Saudi Arabia More Tolerant, Says Woman Filmmaker

Saudi Arabia More Tolerant, Says Woman Filmmaker

Saudi Arabia’s first woman film maker, Haifaa Al-Mansour, said her country was becoming “more tolerant and more accepting” as she picked up an award in Cannes on Saturday for her acclaimed film “Wadjda”.

The 2012 tale of an impish young Saudi girl who plots to own a bicycle in defiance of a ban has won the hearts of critics and public alike in France, Germany and Switzerland, where it is being distributed.

Filming “Wadjda” was an odyssey in itself.

In conservative neighbourhoods, local residents would block shooting, or Mansour would have to direct from a van with a walkie-talkie, as she could not be seen in public together with male crew and actors.

The film itself will only be seen in the kingdom on DVD or on television, as cinemas there are banned.
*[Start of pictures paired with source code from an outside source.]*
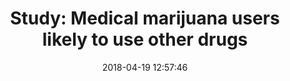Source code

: ---
_external_link: https://www.upi.com/Health_News/2018/04/19/Study-Medical-marijuana-users-likely-to-use-other-drugs/9251524142818/?ur3=1
archived_url: https://web.archive.org/web/20210616182014/https://www.upi.com/Health_News/2018/04/19/Study-Medical-marijuana-users-likely-to-use-other-drugs/9251524142818/?ur3=1
article: A study found people who use medical marijuana have higher rates of medical
  and non-medical prescription drug use -- including pain relievers -- than non-users.
  Photo by Atomazul/Shutterstock April 19 (UPI) -- People who use medical marijuana
  have higher rates of medical and non-medical prescription drug use -- including
  pain relievers -- than others, according to a new study. Researchers at Stanford
  University and University College Cork in Ireland analyzed more than 57,000 responses
  to the 2015 National Survey on Drug Use and Health to determine if medical marijuana
  users also turn to opioids. Their findings were published this week in the American
  Society of Addiction Medicine's Journal of Addiction Medicine. Advertisement In
  the survey, participants were asked about medical and non-medical use of prescription
  drugs. About 1.4 percent of all respondents, 776 people, said they used medical
  marijuana. Survey participants who use medical marijuana were 60 percent more likely
  to report prescription drug use, for medical reasons or not, than those who did
  not use medical marijuana, researchers report. RELATED FDA staff backs epilepsy
  drug made from cannabis plant Medical marijuana users were also more than twice
  as likely to report non-medical use of prescription drugs, including pain relievers,
  stimulants and tranquilizers. "Non-medical use of pain relievers is of particular
  interest because of pain relievers' role in the opioid overdose epidemic," the researchers
  wrote. Previous studies have shown that states where medical marijuana is legal
  have lower rates of medical and non-medical prescription drug use and related harms
  -- including opioid overdose. Thirty states and the District of Columbia have laws
  legalizing some form of marijuana use, including eight states that have legalized
  it for recreational use. "These reports have led many to believe that use of medical
  marijuana is a protective factor against non-medical prescription drug use," Theodore
  L. Caputi, a researcher at University College, said in a press release. "However,
  individual-level inferences cannot be made using the ecological studies cited frequently
  in the debate over medical marijuana." Caputi said previous data has shown the relationship
  between medical marijuana use and use of non-medical prescription drugs, and should
  be used as a marker for high risk patients -- but adds that additional research
  is needed on whether cannabis is being used together with or in place of prescription
  drugs. Dr. Marcus A. Bachhuber and colleagues at Montefiore Medical Center/Albert
  Einstein College of Medicine in New York wrote in an accompanying article in the
  journal that the study doesn't show that medical cannabis causes increased use of
  prescription drugs. "Given that people who take medical cannabis and those who do
  not are likely to have different underlying morbidity, it is possible that medical
  cannabis use reduces prescription drug use yet prescription drug use remains relatively
  high in that group," they wrote in the article. They noted that chronic pain is
  the most common reason for medical marijuana use, and people in other studies who
  use medical marijuana consistently report substituting cannabis for other drugs.
  In 2017, the National Academies of Sciences, Engineering and Medicine issued a report
  concluding that pot can significantly reduce pain symptoms. "To fully understand
  the effect of medical cannabis on the use of other drugs, prospective longitudinal
  studies randomizing patients to cannabis versus other treatments are urgently needed,"
  they wrote.
date: '2018-04-19 12:57:46'
description: People who use medical marijuana have higher rates of medical and non-medical
  prescription drug use -- including pain relievers -- than others.
headline: 'Study: Medical marijuana users likely to use other drugs'
image:
  focal_point: Smart
original_url: https://www.upi.com/Health_News/2018/04/19/Study-Medical-marijuana-users-likely-to-use-other-drugs/9251524142818/?ur3=1
outline_html: '<figure><img alt="A study found people who use medical marijuana have
  higher rates of medical and non-medical prescription drug use -- including pain
  relievers -- than non-users. Photo by Atomazul/Shutterstock" src="https://cdnph.upi.com/svc/sv/upi_com/9251524142818/2018/1/ee3c2027a74183a0245583b0b9cee2bb/Study-Medical-marijuana-users-likely-to-use-other-drugs.jpg"></img></figure>

  <p>April 19 (UPI) -- People who use medical marijuana have higher rates of medical
  and non-medical prescription drug use -- including pain relievers -- than others,
  according to a new study.</p>

  <p>Researchers at Stanford University and University College Cork in Ireland analyzed
  more than 57,000 responses to the 2015 National Survey on Drug Use and Health to
  determine if medical marijuana users also turn to opioids. Their findings were <a
  href="https://journals.lww.com/journaladdictionmedicine/Abstract/publishahead/Medical_Marijuana_Users_are_More_Likely_to_Use.99476.aspx">published
  this week</a> in the American Society of Addiction Medicine''s Journal of Addiction
  Medicine.</p>

  <p>In the survey, participants were asked about medical and non-medical use of prescription
  drugs. About 1.4 percent of all respondents, 776 people, said they used medical
  marijuana.</p>

  <p>Survey participants who use medical marijuana were 60 percent more likely to
  report prescription drug use, for medical reasons or not, than those who did not
  use medical marijuana, researchers report.</p>

  <p>Medical marijuana users were also more than twice as likely to report non-medical
  use of prescription drugs, including pain relievers, stimulants and tranquilizers.</p>

  <p>&quot;Non-medical use of pain relievers is of particular interest because of
  pain relievers'' role in the opioid overdose epidemic,&quot; the researchers wrote.</p>

  <p>Previous studies <a href="https://www.upi.com/Health_News/2018/04/02/Medical-marijuana-could-help-curb-the-obioid-abuse-epidemic-studies-say/5761522702802/">have
  shown</a> that states where medical marijuana is legal have lower rates of medical
  and non-medical prescription drug use and related harms -- including opioid overdose.
  <a href="http://www.governing.com/gov-data/state-marijuana-laws-map-medical-recreational.html">Thirty
  states and the District of Columbia</a> have laws legalizing some form of marijuana
  use, including eight states that have legalized it for recreational use.</p>

  <p>&quot;These reports have led many to believe that use of medical marijuana is
  a protective factor against non-medical prescription drug use,&quot; Theodore L.
  Caputi, a researcher at University College, said in a <a href="http://home.lww.com/news.entry.html/2018/04/17/people_who_use_medic-fgJ6.html">press
  release</a>. &quot;However, individual-level inferences cannot be made using the
  ecological studies cited frequently in the debate over medical marijuana.&quot;</p>

  <p>Caputi said previous data has shown the relationship between medical marijuana
  use and use of non-medical prescription drugs, and should be used as a marker for
  high risk patients -- but adds that additional research is needed on whether cannabis
  is being used together with or in place of prescription drugs.</p>

  <p>Dr. Marcus A. Bachhuber and colleagues at Montefiore Medical Center/<a href="https://www.upi.com/topic/Albert_Einstein/">Albert
  Einstein</a> College of Medicine in New York wrote in an <a href="https://journals.lww.com/journaladdictionmedicine/Abstract/publishahead/Does_Medical_Cannabis_Use_Increase_or_Decrease_the.99475.aspx">accompanying
  article</a> in the journal that the study doesn''t show that medical cannabis causes
  increased use of prescription drugs.</p>

  <p>&quot;Given that people who take medical cannabis and those who do not are likely
  to have different underlying morbidity, it is possible that medical cannabis use
  reduces prescription drug use yet prescription drug use remains relatively high
  in that group,&quot; they wrote in the article.</p>

  <p>They noted that chronic pain is the most common reason for medical marijuana
  use, and people in other studies who use medical marijuana consistently report substituting
  cannabis for other drugs.</p>

  <p>In 2017, the <a href="http://www8.nationalacademies.org/onpinews/newsitem.aspx?recordid=24625&_ga=2.263162949.872845558.1524146681-1801543738.1524146681">National
  Academies of Sciences, Engineering and Medicine</a> issued a report concluding that
  pot can significantly reduce pain symptoms.</p>

  <p>&quot;To fully understand the effect of medical cannabis on the use of other
  drugs, prospective longitudinal studies randomizing patients to cannabis versus
  other treatments are urgently needed,&quot; they wrote.</p>'
outline_img: https://www.google.com/s2/favicons?domain=upi.com
publication: UPI
summary: A study found people who use medical marijuana have higher rates of medical
  and non-medical prescription drug use -- including pain relievers -- than non-users.
  Photo by Atomazul/ShutterstockApril 19 (UPI) -- People who use medical marijuana
  have higher rates of medical and non-medical prescription drug use -- including
  pain relievers...
title: 'Study: Medical marijuana users likely to use other drugs'

---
Invited to the Cannes Film Festival to pick up a prize in the “newcomers” category of the France-Culture Liberation awards, Mansour played down the pressure from conservatives and argued that the future for women in her country was more promising.

Conservative reaction to the movie, as measured on Twitter, remained hostile, but there had been a hugely positive reaction amongst young women, especially those on scholarships abroad, she said in an interview with AFP.

But, she argued, “The country is not as it was before, all conservative, there is room now, there is room to bring in art and women’s rights and women’s issues, and people are more tolerant and more accepting. So it is changing.”

Waad Mohammed, the 10-year-old actress who plays the lead role, has had no negative repercussions from the boundary-testing film, Mansour said.

Mansour, 38, was one of 12 children who grew up in a small town in Saudi Arabia, with parents who supported her career despite pressure from relatives who said filmmaking was “not honourable”.

She studied literature at the American University in Cairo and film at the University of Sydney; her husband is American.

She said her plans included making another film in Saudi Arabia.

Asked if she felt she was being forced into a role as a defender of Saudi women’s rights, Mansour said she had not sought the part, but did not reject it, either.